一方、静岡側の富士山登山ルートは7月10日から始まる。静岡県も事前登録システムを採用し、登山計画や装備についての情報提供を行っている。

 7月1日から登山ルールが大きく変わる富士山。山頂に向かう4ルートのうち、山梨県側の「吉田ルート」では、県が5合目に新設したゲートで通行料を徴収し、人数と時間帯によって入山を制限する。十分な装備なく夜通し登る「弾丸登山」の対策を求めてきた山小屋関係者らは、期待と不安の中で登山シーズンを迎える。

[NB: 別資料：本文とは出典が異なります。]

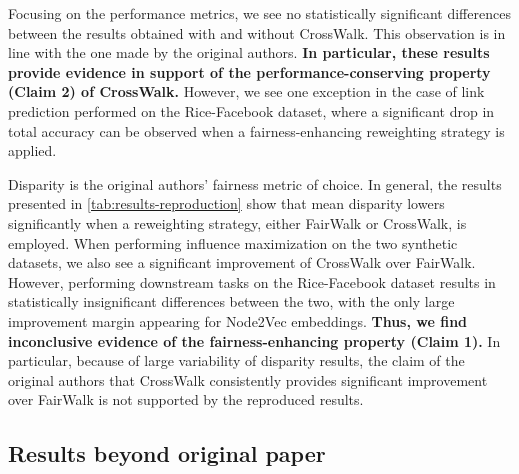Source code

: Focusing on the performance metrics, we see no statistically significant differences between the results obtained with and without CrossWalk. This observation is in line with the one made by the original authors. \textbf{In particular, these results provide evidence in support of the performance-conserving property (Claim 2) of CrossWalk.} However, we see one exception in the case of link prediction performed on the Rice-Facebook dataset, where a significant drop in total accuracy can be observed when a fairness-enhancing reweighting strategy is applied.

Disparity is the original authors' fairness metric of choice. In general, the results presented in \autoref{tab:results-reproduction} show that mean disparity lowers significantly when a reweighting strategy, either FairWalk or CrossWalk, is employed. When performing influence maximization on the two synthetic datasets, we also see a significant improvement of CrossWalk over FairWalk. However, performing downstream tasks on the Rice-Facebook dataset results in statistically insignificant differences between the two, with the only large improvement margin appearing for Node2Vec embeddings. \textbf{Thus, we find inconclusive evidence of the fairness-enhancing property (Claim 1).} In particular, because of large variability of disparity results, the claim of the original authors that CrossWalk consistently provides significant improvement over FairWalk is not supported by the reproduced results.

\subsection{Results beyond original paper}
\label{subsec:sweep}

 80代から定期的に登り始めた富士吉田市の上小沢静江さん(90)は、通行料について「山のために使うなら良いこと」と受け入れる。女性最高齢(現在の記録は95歳)での登頂を目指し、2022、23年も頂上に立った。入山規制は「高齢者や外国人に分かりにくい。目の前で『帰ってください』ということがないようにしてほしい」と話した。

 富士山人気の高まりで、ふもと自治体は「弾丸登山」への懸念を募らせてきた。吉田ルートでヘルメットの貸し出しなどをする6合目の安全指導センターや、8合目の救護所を運営する富士吉田市は23年12月、山小屋関係者らとともに、県に夜間登山の制限を要望した。堀内茂市長は「ゲート設置にほっとしている。混雑の回避や弾丸登山を解決する一助になる」と期待を寄せる。

 県は通行予約を受け付け、登山者数の事前把握も目指す。26日午後4時現在、開山期間中(9月10日まで)に予約したのは計2万3672人。1日の予約枠(3000人)が埋まった日はまだない。当日枠もあるが、県の担当者は「事前予約ならスムーズに入山できる」とメリットを訴える。

 ただ、予約して通行料を事前に支払うと、多少の悪天候では返金されない。ある山小屋関係者は「(無理して)登ろうとする人が出てくるのではないか」と懸念する。県は、5合目までの有料道路「富士スバルライン」が強風や大雨で通行止めになったり、登山道が崩れる危険が生じたりした場合に限り返金するというが、「スバルラインが通れないのは、天気が相当に悪い時だ。天候に気をつけるように言いながら返金に応じないのは矛盾ではないか」と疑問視する。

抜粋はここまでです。